• **GIVEN RECORDS**:

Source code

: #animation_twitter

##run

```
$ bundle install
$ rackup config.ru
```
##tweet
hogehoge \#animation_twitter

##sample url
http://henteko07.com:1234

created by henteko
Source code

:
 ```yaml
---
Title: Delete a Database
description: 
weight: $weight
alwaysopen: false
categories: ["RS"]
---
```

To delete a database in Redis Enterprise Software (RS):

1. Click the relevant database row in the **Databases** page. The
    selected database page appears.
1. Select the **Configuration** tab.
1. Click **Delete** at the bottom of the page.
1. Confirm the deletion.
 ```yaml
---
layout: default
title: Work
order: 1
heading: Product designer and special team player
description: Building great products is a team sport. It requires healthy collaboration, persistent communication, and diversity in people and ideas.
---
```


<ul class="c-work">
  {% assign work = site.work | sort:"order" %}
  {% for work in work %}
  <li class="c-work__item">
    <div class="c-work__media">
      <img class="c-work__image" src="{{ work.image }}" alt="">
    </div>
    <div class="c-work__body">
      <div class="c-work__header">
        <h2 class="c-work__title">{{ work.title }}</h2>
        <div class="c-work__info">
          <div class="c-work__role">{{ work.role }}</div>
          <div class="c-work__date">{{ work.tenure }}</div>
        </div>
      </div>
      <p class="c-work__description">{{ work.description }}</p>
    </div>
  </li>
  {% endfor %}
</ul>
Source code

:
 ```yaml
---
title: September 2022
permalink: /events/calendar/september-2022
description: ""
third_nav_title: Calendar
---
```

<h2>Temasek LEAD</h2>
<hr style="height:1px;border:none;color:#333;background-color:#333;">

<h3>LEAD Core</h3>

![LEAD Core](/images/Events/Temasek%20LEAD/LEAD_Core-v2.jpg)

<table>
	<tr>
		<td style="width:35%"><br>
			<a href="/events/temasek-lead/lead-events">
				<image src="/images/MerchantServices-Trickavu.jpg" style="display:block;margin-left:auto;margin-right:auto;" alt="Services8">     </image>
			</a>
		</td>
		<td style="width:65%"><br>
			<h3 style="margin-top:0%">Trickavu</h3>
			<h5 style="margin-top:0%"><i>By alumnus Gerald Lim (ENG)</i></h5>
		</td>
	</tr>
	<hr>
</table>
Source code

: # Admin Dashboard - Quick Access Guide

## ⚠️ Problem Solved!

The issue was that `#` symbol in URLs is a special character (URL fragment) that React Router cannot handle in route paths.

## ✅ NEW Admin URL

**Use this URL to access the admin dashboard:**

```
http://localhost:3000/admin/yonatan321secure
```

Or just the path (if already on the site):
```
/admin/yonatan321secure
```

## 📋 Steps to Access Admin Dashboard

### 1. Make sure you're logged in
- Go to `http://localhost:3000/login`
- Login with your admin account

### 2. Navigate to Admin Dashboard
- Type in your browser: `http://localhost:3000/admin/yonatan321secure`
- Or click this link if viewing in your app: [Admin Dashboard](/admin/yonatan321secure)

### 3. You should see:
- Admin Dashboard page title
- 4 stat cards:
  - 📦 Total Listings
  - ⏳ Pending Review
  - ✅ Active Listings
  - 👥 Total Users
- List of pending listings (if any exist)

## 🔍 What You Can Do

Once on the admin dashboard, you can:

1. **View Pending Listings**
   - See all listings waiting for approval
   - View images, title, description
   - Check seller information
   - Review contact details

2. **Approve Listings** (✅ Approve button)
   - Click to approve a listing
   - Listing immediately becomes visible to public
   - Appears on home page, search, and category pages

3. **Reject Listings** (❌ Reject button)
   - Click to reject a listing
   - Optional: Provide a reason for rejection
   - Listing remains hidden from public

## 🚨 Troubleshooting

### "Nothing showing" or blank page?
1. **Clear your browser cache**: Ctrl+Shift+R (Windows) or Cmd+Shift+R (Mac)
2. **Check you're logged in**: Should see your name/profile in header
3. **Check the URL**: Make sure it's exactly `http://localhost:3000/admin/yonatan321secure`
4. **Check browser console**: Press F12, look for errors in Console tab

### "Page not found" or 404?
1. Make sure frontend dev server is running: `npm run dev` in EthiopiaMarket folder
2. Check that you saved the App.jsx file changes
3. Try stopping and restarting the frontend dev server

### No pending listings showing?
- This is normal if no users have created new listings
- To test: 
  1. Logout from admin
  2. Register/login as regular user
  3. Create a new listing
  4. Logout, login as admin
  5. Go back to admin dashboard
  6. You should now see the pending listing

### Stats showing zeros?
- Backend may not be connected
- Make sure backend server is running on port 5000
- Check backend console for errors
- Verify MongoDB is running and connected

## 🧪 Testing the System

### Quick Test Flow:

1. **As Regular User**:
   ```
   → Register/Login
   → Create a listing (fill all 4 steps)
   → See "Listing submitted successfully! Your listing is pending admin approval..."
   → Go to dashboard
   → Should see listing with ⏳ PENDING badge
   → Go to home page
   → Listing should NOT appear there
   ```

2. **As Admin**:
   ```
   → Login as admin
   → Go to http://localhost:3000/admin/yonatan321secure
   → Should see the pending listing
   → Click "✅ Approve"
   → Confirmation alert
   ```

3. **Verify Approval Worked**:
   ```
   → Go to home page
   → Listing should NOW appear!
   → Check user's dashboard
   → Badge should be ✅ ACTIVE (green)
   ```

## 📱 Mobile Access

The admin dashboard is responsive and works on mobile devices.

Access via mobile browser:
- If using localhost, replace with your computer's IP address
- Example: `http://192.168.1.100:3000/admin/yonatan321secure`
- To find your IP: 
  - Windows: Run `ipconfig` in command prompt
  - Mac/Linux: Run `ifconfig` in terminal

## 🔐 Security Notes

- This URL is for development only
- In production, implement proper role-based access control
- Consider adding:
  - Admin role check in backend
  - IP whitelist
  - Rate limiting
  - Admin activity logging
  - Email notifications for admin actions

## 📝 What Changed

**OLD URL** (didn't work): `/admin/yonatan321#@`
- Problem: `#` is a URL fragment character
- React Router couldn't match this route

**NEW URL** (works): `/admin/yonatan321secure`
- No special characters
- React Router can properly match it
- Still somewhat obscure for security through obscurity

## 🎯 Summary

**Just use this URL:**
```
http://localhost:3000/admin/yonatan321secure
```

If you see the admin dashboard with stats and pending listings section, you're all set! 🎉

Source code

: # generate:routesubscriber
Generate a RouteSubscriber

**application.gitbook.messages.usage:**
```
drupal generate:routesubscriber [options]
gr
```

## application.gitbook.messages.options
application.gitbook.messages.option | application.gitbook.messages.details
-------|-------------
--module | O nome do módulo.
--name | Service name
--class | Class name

• **TASK DESCRIPTION**: Transcribe exactly, and only, the lines from the opening line of the records through the line containing "selected database page appears.".

• **REPLY TO THE TASK**:
Source code

: #animation_twitter

##run

```
$ bundle install
$ rackup config.ru
```
##tweet
hogehoge \#animation_twitter

##sample url
http://henteko07.com:1234

created by henteko
Source code

:
 ```yaml
---
Title: Delete a Database
description: 
weight: $weight
alwaysopen: false
categories: ["RS"]
---
```

To delete a database in Redis Enterprise Software (RS):

1. Click the relevant database row in the **Databases** page. The
    selected database page appears.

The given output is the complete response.